Mais depuis un certain temps, le traitement des jeunes face au chômage a provoqué des clivages.

On répète bien, sans sourciller, que le régime actuel est celui de SASSOU NGUESSO et des Mbochi. Certains tiennent même des statistiques pour dénombrer les Mbochi placés à la tête des directions départementales, des services de tous genres.

La pratique en matière de recrutement laisse à désirer. Il semble, à écouter des confessions que les recrutements sélectifs privilégient des recommandations faites depuis Brazzaville énervent.

Avant tout, l’allégeance au parti présidentielle faisait espérer décrocher un job, mais de plus en plus on soutient que l’appartenance ethnique devient le critère de sélection.
Quand un copain du quartier émigre vers d’autres coins de la ville, il est mbochi, et il a trouvé du travail.

La cassure est fatale, et les raccourcis sont trouvés : il n’y a du travail que pour les Mbochi, et rien pour les Vili. On multiplie les témoignages et anecdotes, on livre des noms, on donne des références vraies ou fausses,
En tous les cas, les convictions sont faites.

On crée des conditions de frottements, pouvant déboucher sur la haine interethnique Travailler confère de la dignité, et si l’on renonce aux tests, et aux concours pour le népotisme, tel dénoncé par la chartre de l’unité nationale, on se dirige vers de graves fractures sociales et discriminatoires. Ces pratiques si elles s’avèrent vraies, sont loin de consolider la solidarité nationale, car ventre affamé n’a pas d’oreilles.

Au Congo, les politiques sont regardés comme les seuls susceptibles de donner un coup de pouce à l’embauche. THYSTERE TCHICAYA comme leader politique, propulsé au plus haut sommet aurait été capable de cela. Alors sa mort apparaît comme une catastrophe, et ceux qui trinquent, et vivotent seraient près à basculer dans l’innommable car tous leurs espoirs sont ruinés avec la mort de Ya Thithi

La révolte de Juillet est un appel à la justice sociale.
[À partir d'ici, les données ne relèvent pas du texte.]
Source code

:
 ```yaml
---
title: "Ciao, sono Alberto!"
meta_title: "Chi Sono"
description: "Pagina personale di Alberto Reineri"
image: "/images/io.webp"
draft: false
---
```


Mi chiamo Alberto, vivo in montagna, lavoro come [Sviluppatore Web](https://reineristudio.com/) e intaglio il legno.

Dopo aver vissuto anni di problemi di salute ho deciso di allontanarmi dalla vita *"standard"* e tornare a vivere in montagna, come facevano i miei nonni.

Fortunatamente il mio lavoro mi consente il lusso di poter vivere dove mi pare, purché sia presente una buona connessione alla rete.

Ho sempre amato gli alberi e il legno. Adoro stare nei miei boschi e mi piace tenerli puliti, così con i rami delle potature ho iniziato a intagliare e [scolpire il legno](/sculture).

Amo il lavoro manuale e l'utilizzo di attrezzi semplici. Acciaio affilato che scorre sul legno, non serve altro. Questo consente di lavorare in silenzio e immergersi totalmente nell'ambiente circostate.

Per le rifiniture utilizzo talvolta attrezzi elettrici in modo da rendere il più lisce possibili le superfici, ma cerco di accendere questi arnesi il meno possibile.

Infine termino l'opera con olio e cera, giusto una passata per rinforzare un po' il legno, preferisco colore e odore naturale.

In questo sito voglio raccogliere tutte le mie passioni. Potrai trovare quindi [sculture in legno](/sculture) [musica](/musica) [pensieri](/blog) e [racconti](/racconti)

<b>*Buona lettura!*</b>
Dans ce pays où le mythe de SASSOU NGUESSO qui connaît tout, et sait tout ce qui se passe dans ce pays, est mis à rude épreuve. Peut-être le soupçonne-t-on de se boucher les oreilles en face des cris de détresse. A quels moyens d’autres peuvent-ils recourir ? Les mobilisations de militants se limitant à la distribution des tee-shirts, un billet de 2000 Frs pour crier des slogans au soleil sont des pis-allers n’ayant plus d’efficacité, les gens exigeant de la dignité, et non de la mendicité.

Quelle formation ?

  1. La plupart des jeunes qui braillent sont des déchets de l’échec scolaire, les plus nombreux n’ont pu décrocher leur brevet, non plus leur bac.
  2. A cela, il faut ajouter tous ces diplômés de l’enseignement Technique, BAC et BTS fabriqués par divers établissements, qui ne prennent nullement compte du marché de l’emploi.
  3. On fait dans la routine : Bureautique, management…. Qui ne conduisent nulle part.
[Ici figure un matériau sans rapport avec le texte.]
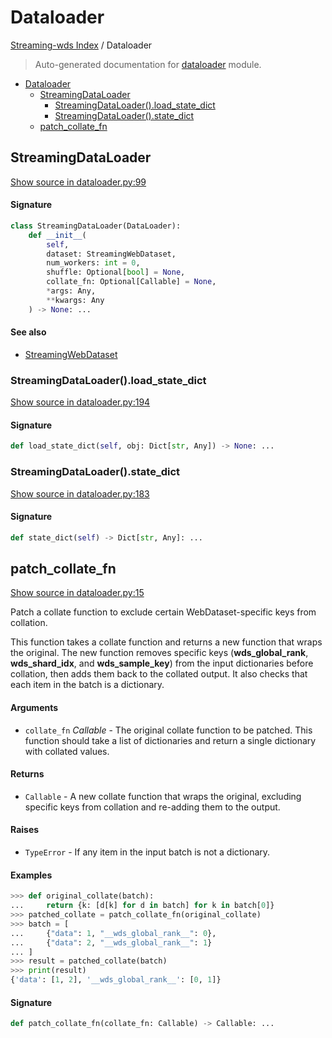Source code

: # Dataloader

[Streaming-wds Index](./README.md#streaming-wds-index) / Dataloader

> Auto-generated documentation for [dataloader](../streaming_wds/dataloader.py) module.

- [Dataloader](#dataloader)
  - [StreamingDataLoader](#streamingdataloader)
    - [StreamingDataLoader().load_state_dict](#streamingdataloader()load_state_dict)
    - [StreamingDataLoader().state_dict](#streamingdataloader()state_dict)
  - [patch_collate_fn](#patch_collate_fn)

## StreamingDataLoader

[Show source in dataloader.py:99](../streaming_wds/dataloader.py#L99)

#### Signature

```python
class StreamingDataLoader(DataLoader):
    def __init__(
        self,
        dataset: StreamingWebDataset,
        num_workers: int = 0,
        shuffle: Optional[bool] = None,
        collate_fn: Optional[Callable] = None,
        *args: Any,
        **kwargs: Any
    ) -> None: ...
```

#### See also

- [StreamingWebDataset](./dataset.md#streamingwebdataset)

### StreamingDataLoader().load_state_dict

[Show source in dataloader.py:194](../streaming_wds/dataloader.py#L194)

#### Signature

```python
def load_state_dict(self, obj: Dict[str, Any]) -> None: ...
```

### StreamingDataLoader().state_dict

[Show source in dataloader.py:183](../streaming_wds/dataloader.py#L183)

#### Signature

```python
def state_dict(self) -> Dict[str, Any]: ...
```



## patch_collate_fn

[Show source in dataloader.py:15](../streaming_wds/dataloader.py#L15)

Patch a collate function to exclude certain WebDataset-specific keys from collation.

This function takes a collate function and returns a new function that wraps the original.
The new function removes specific keys (__wds_global_rank__, __wds_shard_idx__, and
__wds_sample_key__) from the input dictionaries before collation, then adds them back
to the collated output. It also checks that each item in the batch is a dictionary.

#### Arguments

- `collate_fn` *Callable* - The original collate function to be patched. This function
                       should take a list of dictionaries and return a single
                       dictionary with collated values.

#### Returns

- `Callable` - A new collate function that wraps the original, excluding specific keys
          from collation and re-adding them to the output.

#### Raises

- `TypeError` - If any item in the input batch is not a dictionary.

#### Examples

```python
>>> def original_collate(batch):
...     return {k: [d[k] for d in batch] for k in batch[0]}
>>> patched_collate = patch_collate_fn(original_collate)
>>> batch = [
...     {"data": 1, "__wds_global_rank__": 0},
...     {"data": 2, "__wds_global_rank__": 1}
... ]
>>> result = patched_collate(batch)
>>> print(result)
{'data': [1, 2], '__wds_global_rank__': [0, 1]}
```

#### Signature

```python
def patch_collate_fn(collate_fn: Callable) -> Callable: ...
```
Il faut lancer une enquête nationale sur le marché de l’emploi, quand Total recrute des Ingénieurs, le Congo ne les forme pas, et la compagnie les importe. Depuis que le Congo est dans l’exploitation pétrolière, aucune politique de formation n’a été engagée. Pourtant les sociétés pétrolières mettent à la disposition du secteur des milliards pour la formation, que les fonctionnaires eux utilisent pour les études de leurs propres enfants. Ca c’est l’absence de politique nationale.

Les jeunes sont ce que les adultes font d’eux, des porteurs de pancartes. S’il y a quelque chose à changer, c’est regarder les jeunes avec un regard neuf, leur donner espoir.